Suppose I am optimizing a routine, like malloc(), that virtually all machines uses at all time, and suppose I can save 1 milliwatt of power per use by executing less instruction, that could be a good deal.
I agree with the post, but the main reason to speed up code is not to save CPU time, it is to save developer time! We make our code fast to speed the development cycle, not the total run time for the final version. At least in academic settings (like mine) where all code is prototype code. In this context (speeding the development cycle), it *is* rational to take ten minutes to speed up the code by ten minutes. Even taking many hours to do that can be worth it if development cycle is run enough times.
This XKCD has a nice lookup table for determining if you should do an optimization. If you consider the number of users you have as the “how often you do the task” metric, it applies nicely. http://xkcd.com/1205/
Most computing tasks are not CPU-bound.
As an aside, I also have to wonder how many externalities are not being factored into the $0.05c per CPU-hour figure. I suspect someone isn’t paying their carbon offsets.
“Making software faster generally makes users happier, but the relationship isn’t simple.” (John D. Cook)
Yeah, the classic example is the relationship to user context-switch costs. Going from 5 minutes to 2 seconds (a 150x improvement) can lead to a worse user experience because the time goes from long enough that running in the background is reasonable (or taking a coffee break) but two seconds is a very noticeable delay but not enough to justify a switch unless one has several such tasks that can be started in sequence (some web forums justify such; opening several threads in different tabs can hide the medium-scale latency).
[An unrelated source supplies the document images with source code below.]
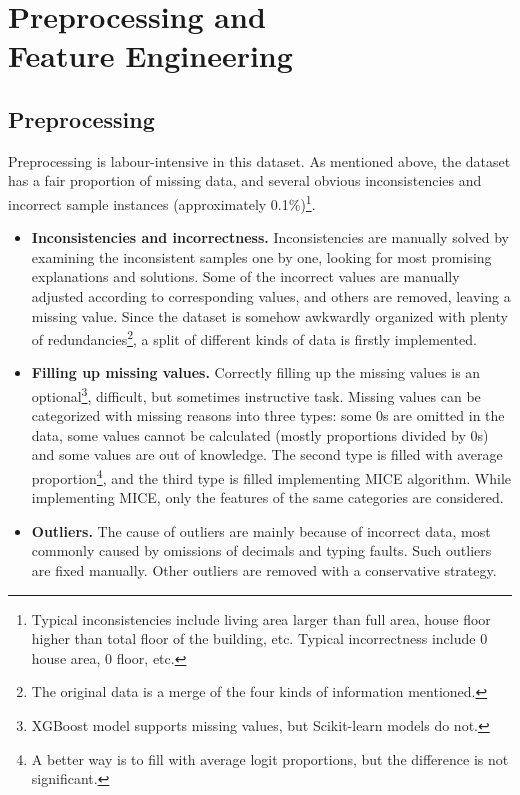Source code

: \documentclass{article}
\begin{document}
\section{Preprocessing and \\ Feature Engineering}

\subsection{Preprocessing}

Preprocessing is labour-intensive in this dataset. As mentioned above, the dataset has a fair proportion of missing data, and several obvious inconsistencies and incorrect sample instances (approximately 0.1\%)\footnote{Typical inconsistencies include living area larger than full area, house floor higher than total floor of the building, etc. Typical incorrectness include 0 house area, 0 floor, etc.}.

\begin{itemize}
\item \textbf{Inconsistencies and incorrectness. } Inconsistencies are manually solved by examining the inconsistent samples one by one, looking for most promising explanations and solutions. Some of the incorrect values are manually adjusted according to corresponding values, and others are removed, leaving a missing value. Since the dataset is somehow awkwardly organized with plenty of redundancies\footnote{The original data is a merge of the four kinds of information mentioned.}, a split of different kinds of data is firstly implemented.
\item \textbf{Filling up missing values. }
    Correctly filling up the missing values is an optional\footnote{XGBoost model supports missing values, but Scikit-learn models do not.}, difficult, but sometimes instructive task. Missing values can be categorized with missing reasons into three types: some 0s are omitted in the data, some values cannot be calculated (mostly proportions divided by 0s) and some values are out of knowledge. The second type is filled with average proportion\footnote{A better way is to fill with average logit proportions, but the difference is not significant.}, and the third type is filled implementing MICE \cite{MICE} algorithm. While implementing MICE, only the features of the same categories are considered.
\item \textbf{Outliers. }
    The cause of outliers are mainly because of incorrect data, most commonly caused by omissions of decimals and typing faults. Such outliers are fixed manually. Other outliers are removed with a conservative strategy.
\end{itemize}
\end{document}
Variable delay can be even worse than medium-scale delay; there is an incentive to wait to see if the delay will be long and then one needs to make a decision.
Of course, the degree of parallelism available to the user (and how much is lost by multitasking) will vary among users and workloads.
This question of relative cost is not that dissimilar to the differences caused by skill. Skilled people might be biased in thinking that all jobs should be done by the most skilled worker available (so a programmer might be biased to think that programming effort is better than computer effort). The stereotypical bean-counter would hire 50 code monkeys as temporaries even if 5 expert programmers could do the same task (so some people would rather throw hardware at problems than consider optimizing the software).
Sadly, their is also a cost in making a decision and in changing direction; making a decision about whether to make a decision has costs and changing management processes has cost (turtles all the way down ☺).
One of my objections to this was already addressed, in terms of improvements to program performance impacting the scalability and thus the user experience, when the program is run many times.
The other situation where performance matter is when the CPU cost assumption is invalid from the start, as in embedded systems where the computation cost is much higher, and that’s even before considering that a lot of them run on batteries, which is an additional material cost and user experience cost. A more efficient program finishes quicker, allowing the system to go to sleep state as soon as possible. (Come to think of it, this applies even to laptops and tablets and phones, which aren’t embedded systems anymore)
In my experience, in some constrained environments, performance still matter and it is worth spending the programmer time to save CPU time.
Important caveat: there is a cut-over point when your “app” runs on thousands or tens of thousands of machines, after which machine time does become more expensive than engineer time. Granted that there are perhaps only a handful of places where this occurs.